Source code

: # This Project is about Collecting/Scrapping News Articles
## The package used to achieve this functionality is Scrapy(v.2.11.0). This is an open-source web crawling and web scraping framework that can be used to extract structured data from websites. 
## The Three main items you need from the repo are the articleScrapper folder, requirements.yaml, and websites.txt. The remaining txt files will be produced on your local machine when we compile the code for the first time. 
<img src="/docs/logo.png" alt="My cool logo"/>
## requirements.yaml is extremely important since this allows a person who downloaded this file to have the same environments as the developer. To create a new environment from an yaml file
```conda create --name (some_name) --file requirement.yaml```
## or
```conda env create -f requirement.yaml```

########################################

→ Task details
Reproduce each entry exactly, with nothing missing.

→ Exercise answer
Source code

: # This Project is about Collecting/Scrapping News Articles
## The package used to achieve this functionality is Scrapy(v.2.11.0). This is an open-source web crawling and web scraping framework that can be used to extract structured data from websites. 
## The Three main items you need from the repo are the articleScrapper folder, requirements.yaml, and websites.txt. The remaining txt files will be produced on your local machine when we compile the code for the first time. 
<img src="/docs/logo.png" alt="My cool logo"/>
## requirements.yaml is extremely important since this allows a person who downloaded this file to have the same environments as the developer. To create a new environment from an yaml file
```conda create --name (some_name) --file requirement.yaml```
## or
```conda env create -f requirement.yaml```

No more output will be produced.